Closed alessiodiianni closed 11 months ago
1. From what I understood from the Nat. Biotech paper the algorithm combines co-evolutionary information with sparse XL-MS data embedded in a pair representation matrix (and in turn update the MSA representation so to bias the retrieval of co-evolutionary information from the MSA). No template PDB structures are used to train the neural network, unlike AlphaFold which also has the possibility to use PDB structures from the PDB as input, is that correct?
Correct for AlphaLink (Nat.
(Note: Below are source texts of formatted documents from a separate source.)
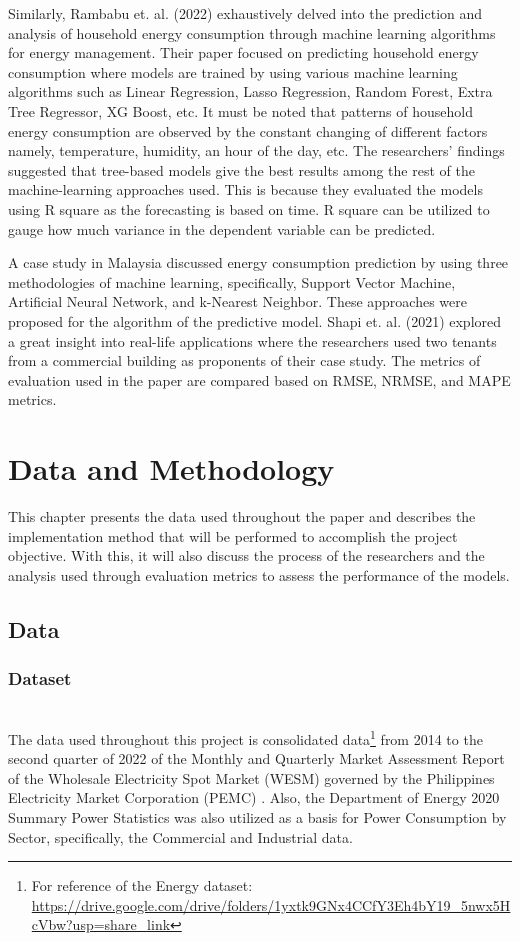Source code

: \documentclass[runningheads]{llncs}
\begin{document}
Similarly, Rambabu et. al. (2022) exhaustively delved into the prediction and analysis of household energy consumption through machine learning algorithms for energy management. Their paper focused on predicting household energy consumption where models are trained by using various machine learning algorithms such as Linear Regression, Lasso Regression, Random Forest, Extra Tree Regressor, XG Boost, etc. It must be noted that patterns of household energy consumption are observed by the constant changing of different factors namely, temperature, humidity, an hour of the day, etc. The researchers’ findings suggested that tree-based models give the best results among the rest of the machine-learning approaches used. This is because they evaluated the models using R square as the forecasting is based on time. R square can be utilized to gauge how much variance in the dependent variable can be predicted. 

A case study in Malaysia discussed energy consumption prediction by using three methodologies of machine learning, specifically, Support Vector Machine, Artificial Neural Network, and k-Nearest Neighbor. These approaches were proposed for the algorithm of the predictive model. Shapi et. al. (2021) explored a great insight into real-life applications where the researchers used two tenants from a commercial building as proponents of their case study. The metrics of evaluation used in the paper are compared based on RMSE, NRMSE, and MAPE metrics.

\section{Data and Methodology}
This chapter presents the data used throughout the paper and describes the implementation method that will be performed to accomplish the project objective. With this, it will also discuss the process of the researchers and the analysis used through evaluation metrics to assess the performance of the models.
\subsection{Data}

\subsubsection{Dataset}~\\

The data used throughout this project is consolidated data\footnote{For reference of the Energy dataset:\\ 
\url{https://drive.google.com/drive/folders/1yxtk9GNx4CCfY3Eh4bY19\_5nwx5HcVbw?usp=share\_link}} from 2014 to the second quarter of 2022 of the Monthly and Quarterly Market Assessment Report of the Wholesale Electricity Spot Market (WESM) governed by the Philippines Electricity Market Corporation (PEMC) \cite{pemc}. Also, the Department of Energy 2020 Summary Power Statistics was also utilized as a basis for Power Consumption by Sector, specifically, the Commercial and Industrial data.
\end{document}
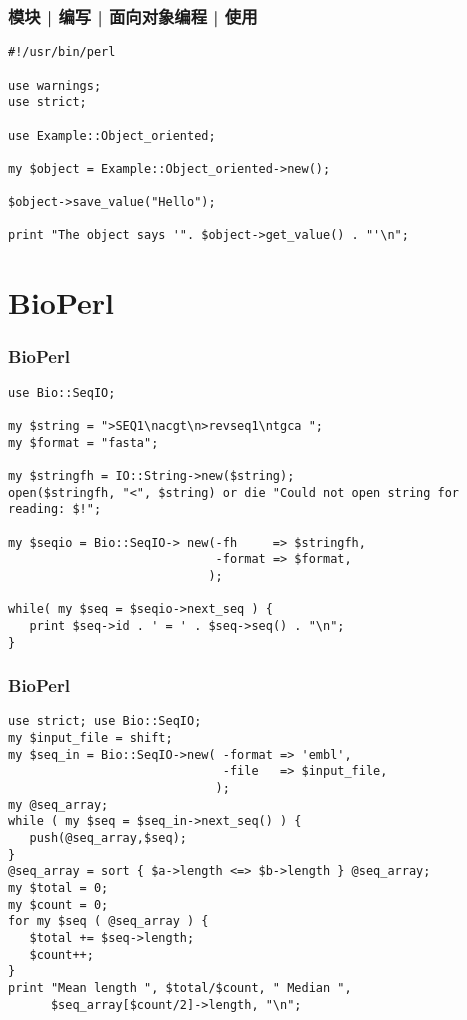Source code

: \begin{frame}[fragile]
  \frametitle{模块 | 编写 | 面向对象编程 | 使用}
\begin{lstlisting}
#!/usr/bin/perl

use warnings;
use strict;

use Example::Object_oriented;

my $object = Example::Object_oriented->new();

$object->save_value("Hello");

print "The object says '". $object->get_value() . "'\n";
\end{lstlisting}
\end{frame}

\section{BioPerl}
\begin{frame}[fragile]
  \frametitle{BioPerl}
\begin{lstlisting}[basicstyle=\footnotesize\tt,numberstyle=\scriptsize]
use Bio::SeqIO;

my $string = ">SEQ1\nacgt\n>revseq1\ntgca "; 
my $format = "fasta";

my $stringfh = IO::String->new($string); 
open($stringfh, "<", $string) or die "Could not open string for reading: $!";

my $seqio = Bio::SeqIO-> new(-fh     => $stringfh,
                             -format => $format,
                            );

while( my $seq = $seqio->next_seq ) {
   print $seq->id . ' = ' . $seq->seq() . "\n"; 
}
\end{lstlisting}
\end{frame}

\begin{frame}[fragile]
  \frametitle{BioPerl}
\begin{lstlisting}[basicstyle=\footnotesize\tt,numberstyle=\scriptsize]
use strict; use Bio::SeqIO;
my $input_file = shift;
my $seq_in = Bio::SeqIO->new( -format => 'embl',
                              -file   => $input_file,
                             );
my @seq_array; 
while ( my $seq = $seq_in->next_seq() ) {
   push(@seq_array,$seq);
}
@seq_array = sort { $a->length <=> $b->length } @seq_array;
my $total = 0; 
my $count = 0; 
for my $seq ( @seq_array ) {
   $total += $seq->length;
   $count++;
}
print "Mean length ", $total/$count, " Median ", 
      $seq_array[$count/2]->length, "\n";
\end{lstlisting}
\end{frame}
Biotech, monomer), for AlphaLink2 (this repository, multimer) we used templates.
Where can I find the templates used for MSA when the templates option is checked?
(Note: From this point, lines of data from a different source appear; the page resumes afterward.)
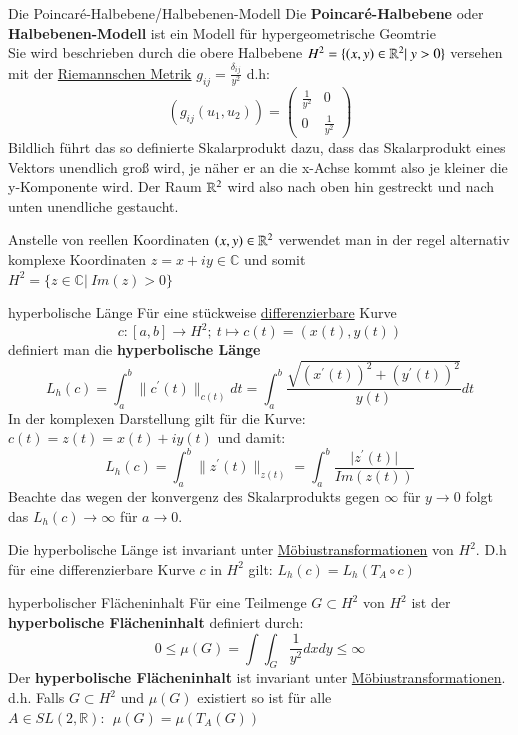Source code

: \begin{titleDef}{Die Poincaré-Halbebene/Halbebenen-Modell}
\label{hyperbolischpoincare}
Die \textbf{Poincaré-Halbebene} oder \textbf{Halbebenen-Modell} ist ein Modell für hypergeometrische Geomtrie\\
Sie wird beschrieben durch die obere Halbebene $H^2=\{(x,y)\in\mathbb{R}^2|\ y>0\}$ versehen mit der \hyperref[riemannMetrik]{Riemannschen Metrik} $g_{ij}=\frac{\delta_{ij}}{y^2}$ d.h:
$$(g_{ij}(u_1,u_2))=\begin{pmatrix}
	\frac{1}{y^2}&0\\0&\frac{1}{y^2}
\end{pmatrix}
$$
Bildlich führt das so definierte Skalarprodukt dazu, dass das Skalarprodukt eines Vektors unendlich groß wird, je näher er an die x-Achse kommt also je kleiner die y-Komponente wird. Der Raum $\mathbb{R}^2$ wird also nach oben hin gestreckt und nach unten unendliche gestaucht.\par
Anstelle von reellen Koordinaten $(x,y)\in\mathbb{R}^2$ verwendet man in der regel alternativ komplexe Koordinaten $z=x+iy\in\mathbb{C}$ und somit\\ $H^2=\{z\in\mathbb{C}|\ Im(z)>0\}$
\end{titleDef}

\begin{titleDef}{hyperbolische Länge}
\label{hyperLaenge}
Für eine stückweise \hyperref[kurve]{differenzierbare} Kurve
$$c:[a,b]\to H^2;\: t\mapsto c(t)=(x(t),y(t))$$
definiert man die \textbf{hyperbolische Länge}
$$L_h(c)=\int_{a}^{b}\lVert c^\prime(t)\rVert_{c(t)} dt=\int_{a}^{b}\frac{\sqrt{(x^\prime(t))^2+(y^\prime(t))^2}}{y(t)}dt$$
In der komplexen Darstellung gilt für die Kurve: $c(t)=z(t)=x(t)+iy(t)$ und damit:
$$L_h(c)=\int_{a}^{b}\lVert z^\prime(t)\rVert_{z(t)}=\int_{a}^{b}\frac{\lvert z^\prime(t)\rvert}{Im(z(t))}$$
Beachte das wegen der konvergenz des Skalarprodukts gegen $\infty$ für $y\to 0$ folgt das $L_h(c)\to\infty$ für $a\to 0$.\par
Die hyperbolische Länge ist invariant unter \hyperref[moebiustrans]{Möbiustransformationen} von $H^2$. D.h für eine differenzierbare Kurve $c$ in $H^2$ gilt: $L_h(c)=L_h(T_A\circ c)$
\end{titleDef}

\begin{titleDef}{hyperbolischer Flächeninhalt}
\label{hyperFlaeche}
Für eine Teilmenge $G\subset H^2$ von $H^2$ ist der \textbf{hyperbolische Flächeninhalt} definiert durch:
$$0\leq\mu(G)=\int\int_{G}\frac{1}{y^2}dxdy\leq\infty$$
Der \textbf{hyperbolische Flächeninhalt} ist invariant unter \hyperref[moebiustrans]{Möbiustransformationen}.\\
d.h. Falls $G\subset H^2$ und $\mu(G)$ existiert so ist für alle $A\in SL(2,\mathbb{R}): \:\: \mu(G)=\mu(T_A(G))$ 
\end{titleDef}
You can find the templates in the prediction folder.
ls prediction
For example:
prediction/alphalink_colab_17cb8/pdb70.m8 contains the templates.
prediction/alphalink_colab_17cb8/templates_101 contains the .cif.
What is the default Neff value it uses for MSA when templates is checked?
We don't subsample the MSAs here, so the Neff is unchanged and corresponds to whatever MMSeq2 gives us.
In case I use only a single sequence, will it use the sequence with the highest amount of overlap with my input sequence?
I haven't checked the single sequence mode, it's part of the original notebook. AFAICT it currently doesn't do anything. What it probably should do is just skip MSA generation and use only the input sequence (so no MSA information at all). I should remove this option.
Also, in case the templates option is not checked, what MSA database is it using?
The templates shouldn't affect the MSA database that is used. MSA databases are uniref and mgnify/ bfd.
3. Is it possible to generate different models from the same run by using the same cross-links list, e.g. by changing the num_ensembles or other parameters? I tried but only one model has been generated.
Yes, by increasing "times".
4. Is it possible to gradually change in the notebook the number of effective sequences (Neff) used for MSA so to see the effect that this have on the overall prediction?
No, not at the moment. Keep in mind that MSA subsampling has a much stronger effect in multimer since you affect both the monomer and the interface predictions.
- Is increasing the number of network reiterations a good way to generate better model in general?
Increasing recycling will generally improve performance. It seems to help most for low Neff targets.
More on the local installation performance: -How much time does a prediction usually takes (by using a machine with not the latest GPU hardware? I am interested cause it would be nice to get one so If you can share your experience that would be tremendously useful.
That depends very much on your target size and your parameters. Prediction times scales linearly with the number of recycling iterations. Prediction time (in theory) scales cubically with your target size. Predicting Cullin4 in the paper took around 16 hours if I remember correctly. I cannot talk about older hardware. We make a lot of use of the recent hardware (A100) with flash-attention and bfloat16. Even one generation (V100s) earlier will probably be slower by a factor of 4 and will limit the target size considerably (could try fp16).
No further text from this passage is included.